Rosa Parks Trivia Questions
Who was Rosa Parks?
A: Rosa Louise McCauley Parks was an American activist in the civil rights
movement.
She was best known for her pivotal role in what?
A: The Montgomery bus boycott.
The United States Congress has honored her as what?
A: "The first lady of civil rights" and "the mother of the freedom
movement"
What did Parks do on December 1, 1955, in Montgomery,
Alabama?
A: Parks rejected bus driver James F. Blake's order to vacate a row of four
seats in the "colored" section in favor of a White passenger, once the
"White" section was filled.
Parks was not the first person to resist bus
segregation, but the National Association for the Advancement of Colored
People (NAACP) believed what?
A: That she was the best candidate for seeing through a court challenge
after her arrest for civil disobedience in violating Alabama segregation
laws.
She helped inspire the Black community to boycott what
for over a year?
A: The Montgomery buses.
The case became bogged down in the state courts, but
the federal Montgomery bus lawsuit Browder v. Gayle resulted in what?

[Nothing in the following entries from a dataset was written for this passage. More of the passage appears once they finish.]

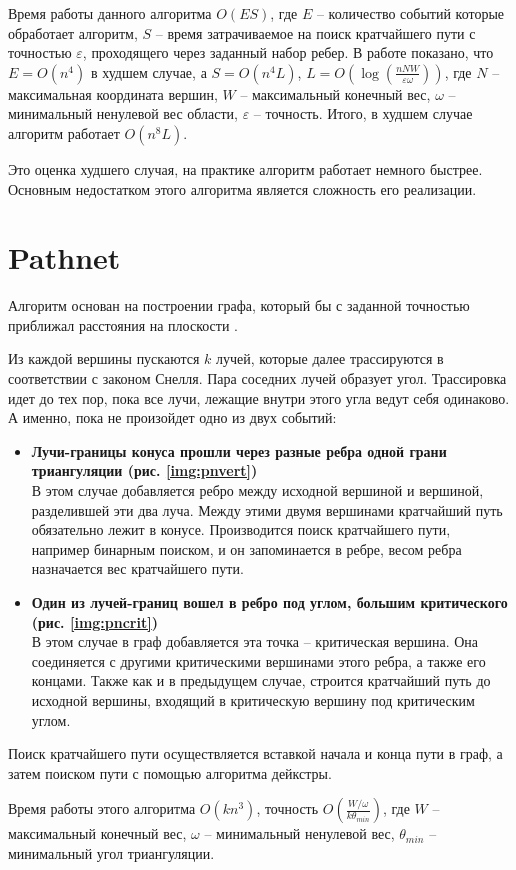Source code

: Время работы данного алгоритма $O(ES)$, где $E$ -- количество событий
которые обработает алгоритм, $S$ -- время затрачиваемое на поиск
кратчайшего пути с точностью $\varepsilon$, проходящего через заданный
набор ребер. В работе \cite{CDIJ} показано, что $E = O(n^4)$
в худшем случае, а $S = O(n^4L)$, $L = O(\log(\frac{nNW}{\varepsilon \omega}))$,
где $N$ -- максимальная координата вершин, $W$ -- максимальный конечный вес,
$\omega$ -- минимальный ненулевой вес области, $\varepsilon$ -- точность.
Итого, в худшем случае алгоритм работает $O(n^8L)$.

Это оценка худшего случая, на практике алгоритм работает немного быстрее.
Основным недостатком этого алгоритма является сложность его реализации.

\FloatBarrier

\section{Pathnet}

Алгоритм основан на построении графа, который бы с заданной точностью приближал
расстояния на плоскости \cite{PATHNET}.

Из каждой вершины пускаются $k$ лучей, которые далее трассируются в соответствии
с законом Снелля. Пара соседних лучей образует угол. Трассировка идет до тех пор,
пока все лучи, лежащие внутри этого угла ведут себя одинаково. А именно, пока не
произойдет одно из двух событий:
\begin{itemize}
\item \textbf{Лучи-границы конуса прошли через разные
ребра одной грани триангуляции (рис. \ref{img:pnvert})}\\
В этом случае добавляется ребро между исходной вершиной и вершиной, разделившей
эти два луча. Между этими двумя вершинами кратчайший путь обязательно лежит в
конусе. Производится поиск кратчайшего пути, например бинарным поиском, и он
запоминается в ребре, весом ребра назначается вес кратчайшего пути.
\item \textbf{Один из лучей-границ вошел в ребро под углом,
большим критического (рис. \ref{img:pncrit})} \\
В этом случае в граф добавляется эта точка -- критическая вершина.
Она соединяется с другими критическими вершинами этого ребра, а также его концами.
Также как и в предыдущем случае, строится кратчайший путь до исходной вершины,
входящий в критическую вершину под критическим углом.
\end{itemize}


Поиск кратчайшего пути осуществляется вставкой начала и конца пути в граф, а затем
поиском пути с помощью алгоритма дейкстры.

Время работы этого алгоритма $O(kn^3)$, точность $O(\frac{W/\omega}{k\theta_{min}})$,
где $W$ -- максимальный конечный вес, $\omega$ -- минимальный ненулевой вес,
$\theta_{min}$ -- минимальный угол триангуляции.

\FloatBarrier
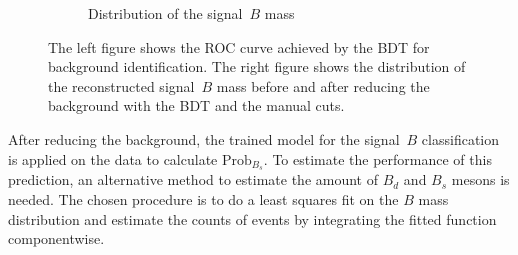 \begin{figure}
\begin{subfigure}{0.5\textwidth}
        \caption{Distribution of the signal~$B$ mass}
        \label{fig:BKG_reduced}
    \end{subfigure}%
    \caption{The left figure shows the ROC curve achieved by the BDT for background identification. The right figure shows the distribution of the reconstructed signal~$B$ mass before and after reducing the background with the BDT and the manual cuts.}
\end{figure}

After reducing the background, the trained model for the signal~$B$ classification is applied on the data to calculate $\text{Prob}_{B_s}$.
To estimate the performance of this prediction, an alternative method to estimate the amount of $B_d$ and $B_s$ mesons is needed.
The chosen procedure is to do a least squares fit on the $B$ mass distribution and estimate the counts of events by integrating the fitted function componentwise.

A: A November 1956 decision that bus segregation is unconstitutional under
the Equal Protection Clause of the 14th Amendment to the U.S. Constitution.
Parks’ act of defiance and the Montgomery bus boycott
became important what?
A: Symbols of the movement.
She became an international icon of resistance to what?
A: Racial segregation.
She organized and collaborated with civil rights
leaders, including whom?
A: Edgar Nixon and Martin Luther King Jr.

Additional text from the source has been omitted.